Галина испугалась. Но лишь на минуту. Что он ей сделает? Безвольный интеллигент. На даче у мамы как-то нужно было курице голову отрубить. Борька отказался, она рубила. Для него же главное — комфорт, тишина, спокойствие и книжечки. Он ее, жену, ни в грош не ставит, не ценит, не любит.
— Ты меня не любишь! — воскликнула Галина. — В этом причина всего!
Самое время о любви говорить. Сокрушительная глупость Галины даже охладила его пыл. Редкая дура у него жена! И никогда не может быть неправой, виноватой. Никогда! Пыхтит, тужится и доказывает свою непорочность. Даже в такой пошло-анекдотической ситуации. Приходит муж домой, а жена…
— Ты сам виноват! — подытожила Галина.
Это она напрасно изрекла. Приняла его молчание за признание вины. Расквасить ей нос, как сержанту? Или схватить за ноги и башкой о стенку? Очень хочется! До зуда в руках.

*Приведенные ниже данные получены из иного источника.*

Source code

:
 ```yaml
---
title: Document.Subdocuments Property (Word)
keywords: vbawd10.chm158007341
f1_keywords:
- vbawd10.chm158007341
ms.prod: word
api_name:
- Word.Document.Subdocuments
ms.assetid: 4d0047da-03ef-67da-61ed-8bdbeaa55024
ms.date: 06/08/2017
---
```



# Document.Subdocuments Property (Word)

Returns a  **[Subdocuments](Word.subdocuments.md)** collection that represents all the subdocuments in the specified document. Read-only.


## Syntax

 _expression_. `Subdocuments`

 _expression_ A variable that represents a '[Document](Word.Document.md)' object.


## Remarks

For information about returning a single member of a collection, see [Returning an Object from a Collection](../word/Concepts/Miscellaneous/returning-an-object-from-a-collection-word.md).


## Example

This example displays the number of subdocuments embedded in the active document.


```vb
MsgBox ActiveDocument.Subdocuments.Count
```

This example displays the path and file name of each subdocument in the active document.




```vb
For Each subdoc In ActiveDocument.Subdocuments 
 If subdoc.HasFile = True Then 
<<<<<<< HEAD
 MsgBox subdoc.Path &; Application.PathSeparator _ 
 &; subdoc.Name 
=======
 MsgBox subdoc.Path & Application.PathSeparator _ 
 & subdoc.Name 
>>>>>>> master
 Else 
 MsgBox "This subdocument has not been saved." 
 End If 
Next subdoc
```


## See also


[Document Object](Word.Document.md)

От рукоприкладства уберегла дочь. Она крикнула из гостиной:
— Папа! Звонит тетя Люба из загорода. Просит тебя подойти.
Борис поднялся с дивана. Шагнул к жене, которая и не думала посторониться. Пусть пеняет на себя. Он резким движением плеча отбросил ее в сторону, куда-то в угол между шкафчиком и письменным столом. Хорошо бы она поломала кости!
Он взял трубку и некоторое время не мог понять, откуда звонит сестра. Из дома Татьяны. Из Смятинова. Где это? Какая Татьяна? А, вспомнил. Барские хоромы, пожар, отелившаяся корова.

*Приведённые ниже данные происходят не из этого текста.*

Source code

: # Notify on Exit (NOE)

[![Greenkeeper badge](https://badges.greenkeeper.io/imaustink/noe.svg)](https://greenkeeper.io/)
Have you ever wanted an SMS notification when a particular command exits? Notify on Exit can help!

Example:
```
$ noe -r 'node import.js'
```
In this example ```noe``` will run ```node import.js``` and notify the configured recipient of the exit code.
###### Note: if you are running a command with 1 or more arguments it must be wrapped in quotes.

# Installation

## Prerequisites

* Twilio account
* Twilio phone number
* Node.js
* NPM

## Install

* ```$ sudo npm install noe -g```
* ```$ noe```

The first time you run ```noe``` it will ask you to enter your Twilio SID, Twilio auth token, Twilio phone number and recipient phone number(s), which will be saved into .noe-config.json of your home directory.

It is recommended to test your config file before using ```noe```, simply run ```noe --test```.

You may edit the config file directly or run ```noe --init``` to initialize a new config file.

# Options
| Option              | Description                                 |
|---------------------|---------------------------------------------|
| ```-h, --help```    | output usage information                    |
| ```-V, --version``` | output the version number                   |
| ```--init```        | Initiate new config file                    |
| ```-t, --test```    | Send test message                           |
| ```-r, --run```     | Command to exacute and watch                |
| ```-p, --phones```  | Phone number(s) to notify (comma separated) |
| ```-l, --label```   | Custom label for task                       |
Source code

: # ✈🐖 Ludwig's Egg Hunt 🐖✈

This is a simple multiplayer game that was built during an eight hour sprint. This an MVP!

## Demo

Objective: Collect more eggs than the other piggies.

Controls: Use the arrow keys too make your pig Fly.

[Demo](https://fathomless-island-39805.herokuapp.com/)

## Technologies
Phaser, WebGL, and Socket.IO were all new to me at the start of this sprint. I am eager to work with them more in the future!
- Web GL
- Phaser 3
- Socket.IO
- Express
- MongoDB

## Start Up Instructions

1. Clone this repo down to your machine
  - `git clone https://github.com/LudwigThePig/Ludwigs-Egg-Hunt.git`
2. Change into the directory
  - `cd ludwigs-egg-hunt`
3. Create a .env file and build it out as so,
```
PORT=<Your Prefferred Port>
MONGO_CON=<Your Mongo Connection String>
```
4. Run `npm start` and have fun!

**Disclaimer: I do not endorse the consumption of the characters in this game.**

— Ты забыл тут свою записную книжку, — говорила Любаша. — Мне ее забрать? Но как тебе передам? Таня предлагает: здесь строители трудятся. Через три дня они в Москву возвращаются. Может, через них?

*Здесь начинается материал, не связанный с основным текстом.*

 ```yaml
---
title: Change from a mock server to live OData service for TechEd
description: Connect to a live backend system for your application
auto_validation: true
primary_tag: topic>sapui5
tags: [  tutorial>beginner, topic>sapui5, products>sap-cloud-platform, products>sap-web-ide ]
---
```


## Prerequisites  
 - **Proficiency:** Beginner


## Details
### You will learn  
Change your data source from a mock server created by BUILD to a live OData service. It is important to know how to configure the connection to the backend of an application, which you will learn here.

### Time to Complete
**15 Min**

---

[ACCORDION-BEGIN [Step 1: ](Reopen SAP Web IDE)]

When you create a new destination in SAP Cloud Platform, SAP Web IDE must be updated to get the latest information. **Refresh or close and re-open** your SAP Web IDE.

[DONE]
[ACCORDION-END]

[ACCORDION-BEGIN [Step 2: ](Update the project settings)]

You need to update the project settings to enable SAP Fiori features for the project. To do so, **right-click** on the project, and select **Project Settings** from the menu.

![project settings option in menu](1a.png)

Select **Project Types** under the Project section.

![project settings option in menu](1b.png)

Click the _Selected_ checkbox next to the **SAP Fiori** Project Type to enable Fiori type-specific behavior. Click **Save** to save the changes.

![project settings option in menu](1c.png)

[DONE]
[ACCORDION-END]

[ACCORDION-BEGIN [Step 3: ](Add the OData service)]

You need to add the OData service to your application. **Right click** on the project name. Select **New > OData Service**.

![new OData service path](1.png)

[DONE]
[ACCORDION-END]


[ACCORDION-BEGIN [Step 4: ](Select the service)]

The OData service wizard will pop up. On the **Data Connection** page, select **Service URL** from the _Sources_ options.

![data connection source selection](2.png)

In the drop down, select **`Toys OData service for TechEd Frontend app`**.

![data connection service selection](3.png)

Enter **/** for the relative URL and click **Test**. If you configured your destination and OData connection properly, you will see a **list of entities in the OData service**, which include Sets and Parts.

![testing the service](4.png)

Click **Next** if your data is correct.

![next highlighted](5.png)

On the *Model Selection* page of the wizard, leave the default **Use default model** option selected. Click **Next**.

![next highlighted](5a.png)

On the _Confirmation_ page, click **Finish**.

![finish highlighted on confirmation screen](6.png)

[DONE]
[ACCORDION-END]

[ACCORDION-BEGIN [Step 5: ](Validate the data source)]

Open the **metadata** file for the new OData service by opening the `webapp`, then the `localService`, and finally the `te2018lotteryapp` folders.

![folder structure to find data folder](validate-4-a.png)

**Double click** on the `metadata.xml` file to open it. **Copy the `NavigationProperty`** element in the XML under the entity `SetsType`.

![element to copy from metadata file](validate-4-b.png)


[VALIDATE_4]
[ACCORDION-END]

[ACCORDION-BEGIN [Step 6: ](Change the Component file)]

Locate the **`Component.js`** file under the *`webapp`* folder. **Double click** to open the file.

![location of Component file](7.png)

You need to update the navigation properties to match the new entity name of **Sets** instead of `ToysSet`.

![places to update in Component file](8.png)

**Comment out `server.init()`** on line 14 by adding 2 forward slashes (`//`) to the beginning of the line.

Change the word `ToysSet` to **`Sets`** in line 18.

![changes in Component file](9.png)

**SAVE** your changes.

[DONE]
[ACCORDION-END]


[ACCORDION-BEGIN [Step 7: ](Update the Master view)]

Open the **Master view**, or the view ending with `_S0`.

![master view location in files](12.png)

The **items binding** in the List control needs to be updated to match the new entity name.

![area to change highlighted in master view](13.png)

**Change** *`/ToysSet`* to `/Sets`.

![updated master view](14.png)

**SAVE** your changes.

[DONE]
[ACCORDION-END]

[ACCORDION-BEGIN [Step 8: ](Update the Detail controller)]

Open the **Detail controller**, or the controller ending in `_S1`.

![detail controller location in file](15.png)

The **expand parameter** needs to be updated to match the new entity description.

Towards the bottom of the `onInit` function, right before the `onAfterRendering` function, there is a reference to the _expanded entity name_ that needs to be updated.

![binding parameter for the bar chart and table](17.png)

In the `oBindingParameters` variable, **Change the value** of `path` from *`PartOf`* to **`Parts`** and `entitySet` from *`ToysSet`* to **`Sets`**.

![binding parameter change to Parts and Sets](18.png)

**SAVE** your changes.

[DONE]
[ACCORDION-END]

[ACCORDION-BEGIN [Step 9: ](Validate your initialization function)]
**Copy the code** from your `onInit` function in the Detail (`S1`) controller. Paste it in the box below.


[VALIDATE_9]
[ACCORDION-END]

— Я хотел бы сам приехать. Книжка мне срочно нужна. Спроси Татьяну… э-э-э… Татьяну Петровну, не затруднит ли ее мой визит.
Книжка была ему не нужна, он даже не заметил, что потерял ее. Нужно было убраться из дома. Куда-нибудь. Немедленно. К черту на рога. На день, на час. Только не видеть жены.
— Спасибо! — Борис положил трубку. — Тоська! Немедленно собирайся! Мы уезжаем.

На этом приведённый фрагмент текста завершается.